Rather than give advice, I help you discover the advice that is best for you. With a little help from a trained therapist, you can learn to identiy your inner wisdom and trust it. I use the following metaphor to futher illustrate this point. A mentor once told me that clients are like travelers journeying through a dark room. They want to move forward and explore their surroundings, but they can't see in front of them. Therapists are guides who stand behind them, holding a torch that shines light in front of them. As the client moves about, the client is able to see the ground ahead and determine where to make the next step. Aided by the light, clients will eventually make their way out of the dark room without the therapist having given them any advice per se. Individuals intuitively know what steps to take in their lives. They simply need some extra assistance seeing through the darkness of rough times. Unlike some family members or friends who give advice, therapists are trained in helping clients to see for themselves what they have yet to identfiy in their lives.

Does therapy always work?

Most of the time, therapy helps clients to gain attain a better understanding of themselves and their concerns. However, there are some times when therapy does not always help. Having an open and honest relationship with your therapist increases your chances of avoiding this outcome.

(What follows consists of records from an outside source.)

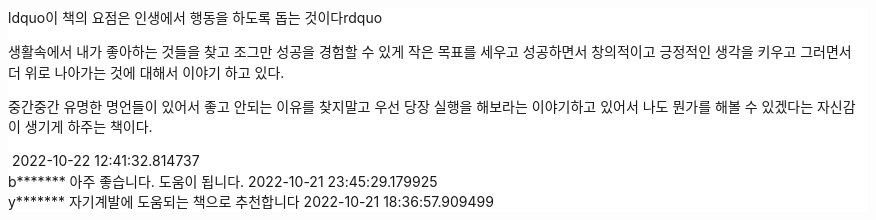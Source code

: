 ldquo이 책의 요점은 인생에서 행동을 하도록 돕는 것이다rdquo

생활속에서 내가 좋아하는 것들을 찾고 조그만 성공을 경험할 수 있게 작은 목표를 세우고 성공하면서 창의적이고 긍정적인 생각을 키우고 그러면서 더 위로 나아가는 것에 대해서 이야기 하고 있다.

중간중간 유명한 명언들이 있어서 좋고 
안되는 이유를 찾지말고 우선 당장 실행을 해보라는 이야기하고 있어서 나도 뭔가를 해볼 수 있겠다는 자신감이 생기게 하주는 책이다.

​ 2022-10-22 12:41:32.814737 <br/>  b******* 아주 좋습니다. 도움이 됩니다. 2022-10-21 23:45:29.179925 <br/>  y******* 자기계발에 도움되는 책으로 추천합니다 2022-10-21 18:36:57.909499 <br/>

Ongoing conversations about the helpfulness of therapy occur throughout the process to ensure that your expectations are being met.

What is a Marriage and Family Therapist (MFT)?

An MFT is a professional who helps those struggling with personal or interpersonal issues, such as mental illness, relationship distress or family dynamics. The CA Behavioral Board of Sciences defines the practice of marriage and family therapy as “the service performed with individuals, couples, or groups wherein interpersonal relationships are examined for the purpose of achieving more adequate, satisfying, and productive marriage and family adjustments.” A MFT is a trained professional who integrates, uses and applies “marriage and family principles and methods… to enable individuals to mature and grow within marriage and the family.” There a a few reasons why the state of CA provides licensure for this type of service:

  • First, CA recognizes that families and individuals experience difficulty and distress, and are are in need of “wise, competent compassionate, and effective counseling in order to enable them to improve and maintain healthy family relationships.”
  • Second, CA recognizes that “heathy individuals and families and healthy relationships are inherently beneficial and crucial to a healthy society, and are our most precious and valuable resource.”
The state of CA therefore issues MFT licenses to trained professionals so they may contribute to the wellbeing of all those individuals who makeup our beautiful state.